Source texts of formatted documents
☆ ☆ ☆ ☆

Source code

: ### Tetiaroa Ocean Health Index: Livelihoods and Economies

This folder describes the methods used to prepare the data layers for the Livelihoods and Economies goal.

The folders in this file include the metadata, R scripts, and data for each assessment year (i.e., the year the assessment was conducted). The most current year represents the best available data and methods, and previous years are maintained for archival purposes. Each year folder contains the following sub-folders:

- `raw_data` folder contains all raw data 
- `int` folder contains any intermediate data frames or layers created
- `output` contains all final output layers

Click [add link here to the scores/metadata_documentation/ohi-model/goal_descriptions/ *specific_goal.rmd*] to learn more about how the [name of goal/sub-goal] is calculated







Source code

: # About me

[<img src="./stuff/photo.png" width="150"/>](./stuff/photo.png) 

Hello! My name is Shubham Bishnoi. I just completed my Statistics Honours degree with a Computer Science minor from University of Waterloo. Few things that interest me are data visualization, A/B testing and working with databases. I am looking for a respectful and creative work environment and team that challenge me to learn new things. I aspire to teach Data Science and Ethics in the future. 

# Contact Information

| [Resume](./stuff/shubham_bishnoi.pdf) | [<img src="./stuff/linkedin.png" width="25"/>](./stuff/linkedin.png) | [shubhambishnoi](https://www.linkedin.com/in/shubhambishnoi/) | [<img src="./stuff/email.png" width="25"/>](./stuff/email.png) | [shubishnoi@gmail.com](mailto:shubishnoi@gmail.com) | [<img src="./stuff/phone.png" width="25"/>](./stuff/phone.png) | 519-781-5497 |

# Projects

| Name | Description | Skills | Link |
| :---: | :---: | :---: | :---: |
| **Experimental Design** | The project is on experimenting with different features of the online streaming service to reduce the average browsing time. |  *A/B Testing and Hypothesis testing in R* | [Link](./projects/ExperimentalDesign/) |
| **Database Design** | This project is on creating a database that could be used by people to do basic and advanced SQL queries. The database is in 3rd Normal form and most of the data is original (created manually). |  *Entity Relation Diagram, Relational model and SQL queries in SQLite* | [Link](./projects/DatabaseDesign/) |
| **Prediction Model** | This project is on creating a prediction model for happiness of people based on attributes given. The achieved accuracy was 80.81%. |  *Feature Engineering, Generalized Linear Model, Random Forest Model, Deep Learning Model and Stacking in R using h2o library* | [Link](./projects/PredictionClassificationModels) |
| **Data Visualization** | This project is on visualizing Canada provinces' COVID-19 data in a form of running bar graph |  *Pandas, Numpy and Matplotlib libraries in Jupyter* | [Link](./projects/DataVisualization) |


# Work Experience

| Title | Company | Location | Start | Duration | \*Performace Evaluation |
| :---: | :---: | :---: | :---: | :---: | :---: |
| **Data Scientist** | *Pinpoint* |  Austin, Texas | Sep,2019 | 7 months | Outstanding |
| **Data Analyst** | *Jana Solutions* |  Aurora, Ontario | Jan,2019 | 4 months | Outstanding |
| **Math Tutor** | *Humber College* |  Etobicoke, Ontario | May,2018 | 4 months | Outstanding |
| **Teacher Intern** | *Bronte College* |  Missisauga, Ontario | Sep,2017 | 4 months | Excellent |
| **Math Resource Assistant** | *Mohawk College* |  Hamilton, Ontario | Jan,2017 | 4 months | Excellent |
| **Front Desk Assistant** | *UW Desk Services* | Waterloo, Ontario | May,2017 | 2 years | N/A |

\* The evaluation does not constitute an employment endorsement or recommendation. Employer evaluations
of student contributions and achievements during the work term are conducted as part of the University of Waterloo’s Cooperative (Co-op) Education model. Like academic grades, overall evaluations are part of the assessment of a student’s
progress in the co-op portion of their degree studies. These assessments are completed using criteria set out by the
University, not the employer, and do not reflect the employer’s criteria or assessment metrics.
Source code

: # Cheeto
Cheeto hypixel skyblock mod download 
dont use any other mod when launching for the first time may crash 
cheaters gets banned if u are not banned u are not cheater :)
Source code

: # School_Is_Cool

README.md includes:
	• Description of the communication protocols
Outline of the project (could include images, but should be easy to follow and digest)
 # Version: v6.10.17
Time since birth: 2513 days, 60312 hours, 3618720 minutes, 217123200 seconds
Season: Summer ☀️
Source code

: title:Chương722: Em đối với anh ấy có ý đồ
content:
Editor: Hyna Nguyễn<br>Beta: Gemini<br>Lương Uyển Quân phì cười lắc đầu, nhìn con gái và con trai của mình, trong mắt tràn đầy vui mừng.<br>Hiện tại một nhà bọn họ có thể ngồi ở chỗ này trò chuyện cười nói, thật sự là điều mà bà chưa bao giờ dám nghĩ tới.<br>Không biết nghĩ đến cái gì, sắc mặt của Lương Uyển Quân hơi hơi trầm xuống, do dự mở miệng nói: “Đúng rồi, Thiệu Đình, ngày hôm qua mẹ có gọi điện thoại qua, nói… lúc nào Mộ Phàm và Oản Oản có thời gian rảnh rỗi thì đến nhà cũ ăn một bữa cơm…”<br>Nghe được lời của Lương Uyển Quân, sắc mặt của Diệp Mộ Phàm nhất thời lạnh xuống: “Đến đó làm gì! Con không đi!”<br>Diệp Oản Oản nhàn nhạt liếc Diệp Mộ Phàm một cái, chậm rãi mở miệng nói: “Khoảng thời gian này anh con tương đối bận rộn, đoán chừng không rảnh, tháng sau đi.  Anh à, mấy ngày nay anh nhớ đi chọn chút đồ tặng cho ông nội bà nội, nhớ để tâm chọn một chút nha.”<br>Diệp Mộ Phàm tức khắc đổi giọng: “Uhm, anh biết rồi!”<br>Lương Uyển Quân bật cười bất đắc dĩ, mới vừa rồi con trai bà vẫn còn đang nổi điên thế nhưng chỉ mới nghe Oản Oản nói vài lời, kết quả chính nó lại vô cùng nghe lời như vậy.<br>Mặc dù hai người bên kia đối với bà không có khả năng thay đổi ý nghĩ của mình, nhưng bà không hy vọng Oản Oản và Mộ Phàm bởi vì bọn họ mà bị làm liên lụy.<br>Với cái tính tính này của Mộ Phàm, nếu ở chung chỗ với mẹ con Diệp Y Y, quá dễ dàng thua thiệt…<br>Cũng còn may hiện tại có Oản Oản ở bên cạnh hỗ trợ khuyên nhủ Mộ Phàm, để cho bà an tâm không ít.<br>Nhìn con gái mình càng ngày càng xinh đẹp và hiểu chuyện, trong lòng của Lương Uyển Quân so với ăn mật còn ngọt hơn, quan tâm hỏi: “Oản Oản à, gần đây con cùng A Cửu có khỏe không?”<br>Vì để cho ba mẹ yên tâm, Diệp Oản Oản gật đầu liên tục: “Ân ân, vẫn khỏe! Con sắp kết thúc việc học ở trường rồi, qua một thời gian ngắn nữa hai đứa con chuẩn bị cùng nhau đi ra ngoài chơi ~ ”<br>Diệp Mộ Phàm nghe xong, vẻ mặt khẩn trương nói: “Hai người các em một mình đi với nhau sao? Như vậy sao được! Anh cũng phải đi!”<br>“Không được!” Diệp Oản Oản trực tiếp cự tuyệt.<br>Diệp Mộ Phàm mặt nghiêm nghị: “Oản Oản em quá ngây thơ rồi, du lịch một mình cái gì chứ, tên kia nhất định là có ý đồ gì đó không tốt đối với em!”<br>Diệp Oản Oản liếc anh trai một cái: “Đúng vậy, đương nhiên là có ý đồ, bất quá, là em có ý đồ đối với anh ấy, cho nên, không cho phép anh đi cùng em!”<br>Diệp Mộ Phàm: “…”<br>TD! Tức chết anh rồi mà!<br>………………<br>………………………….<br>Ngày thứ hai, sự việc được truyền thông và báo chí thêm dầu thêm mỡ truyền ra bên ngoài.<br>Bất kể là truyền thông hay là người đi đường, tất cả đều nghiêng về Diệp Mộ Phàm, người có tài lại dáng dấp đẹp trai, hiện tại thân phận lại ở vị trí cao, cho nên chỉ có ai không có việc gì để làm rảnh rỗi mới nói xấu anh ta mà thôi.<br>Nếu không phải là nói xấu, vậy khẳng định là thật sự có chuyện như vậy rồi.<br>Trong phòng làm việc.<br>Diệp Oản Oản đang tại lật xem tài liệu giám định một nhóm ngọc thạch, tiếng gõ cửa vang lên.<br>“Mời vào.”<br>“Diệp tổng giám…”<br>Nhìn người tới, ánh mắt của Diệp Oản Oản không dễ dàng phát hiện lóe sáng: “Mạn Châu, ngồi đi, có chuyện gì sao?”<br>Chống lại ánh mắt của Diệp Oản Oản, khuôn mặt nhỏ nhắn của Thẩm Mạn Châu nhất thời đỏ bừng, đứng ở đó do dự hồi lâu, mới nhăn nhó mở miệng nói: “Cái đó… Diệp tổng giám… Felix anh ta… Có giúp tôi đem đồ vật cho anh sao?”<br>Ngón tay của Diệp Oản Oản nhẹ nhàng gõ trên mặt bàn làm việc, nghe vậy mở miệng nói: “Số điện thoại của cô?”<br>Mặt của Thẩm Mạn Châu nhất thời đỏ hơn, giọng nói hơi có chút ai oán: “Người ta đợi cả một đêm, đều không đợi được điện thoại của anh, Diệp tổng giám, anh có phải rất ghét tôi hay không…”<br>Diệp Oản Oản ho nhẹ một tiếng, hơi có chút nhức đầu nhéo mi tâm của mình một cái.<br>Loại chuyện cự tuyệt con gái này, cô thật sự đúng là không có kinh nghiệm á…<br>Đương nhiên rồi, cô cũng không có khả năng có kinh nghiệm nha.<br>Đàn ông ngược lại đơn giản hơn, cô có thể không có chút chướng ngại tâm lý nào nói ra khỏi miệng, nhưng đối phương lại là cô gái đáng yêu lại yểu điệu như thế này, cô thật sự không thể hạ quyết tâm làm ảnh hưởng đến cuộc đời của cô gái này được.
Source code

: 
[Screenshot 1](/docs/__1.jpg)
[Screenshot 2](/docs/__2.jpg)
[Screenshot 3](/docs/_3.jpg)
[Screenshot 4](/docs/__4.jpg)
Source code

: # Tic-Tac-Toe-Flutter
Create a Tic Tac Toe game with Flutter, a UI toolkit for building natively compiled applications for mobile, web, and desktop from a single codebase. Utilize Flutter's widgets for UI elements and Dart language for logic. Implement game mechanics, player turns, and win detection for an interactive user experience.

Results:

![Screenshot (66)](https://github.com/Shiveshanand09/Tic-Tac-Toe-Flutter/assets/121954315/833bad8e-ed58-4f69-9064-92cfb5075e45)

☆ ☆ ☆ ☆

◆ Exercise details
Exact copies of the line with "[Screenshot 2](/docs/__2.jpg)" and of every later line in the entries make up the whole answer.

◆ Solution to the problem
[Screenshot 2](/docs/__2.jpg)
[Screenshot 3](/docs/_3.jpg)
[Screenshot 4](/docs/__4.jpg)
Source code

: # Tic-Tac-Toe-Flutter
Create a Tic Tac Toe game with Flutter, a UI toolkit for building natively compiled applications for mobile, web, and desktop from a single codebase. Utilize Flutter's widgets for UI elements and Dart language for logic. Implement game mechanics, player turns, and win detection for an interactive user experience.

Results:

![Screenshot (66)](https://github.com/Shiveshanand09/Tic-Tac-Toe-Flutter/assets/121954315/833bad8e-ed58-4f69-9064-92cfb5075e45)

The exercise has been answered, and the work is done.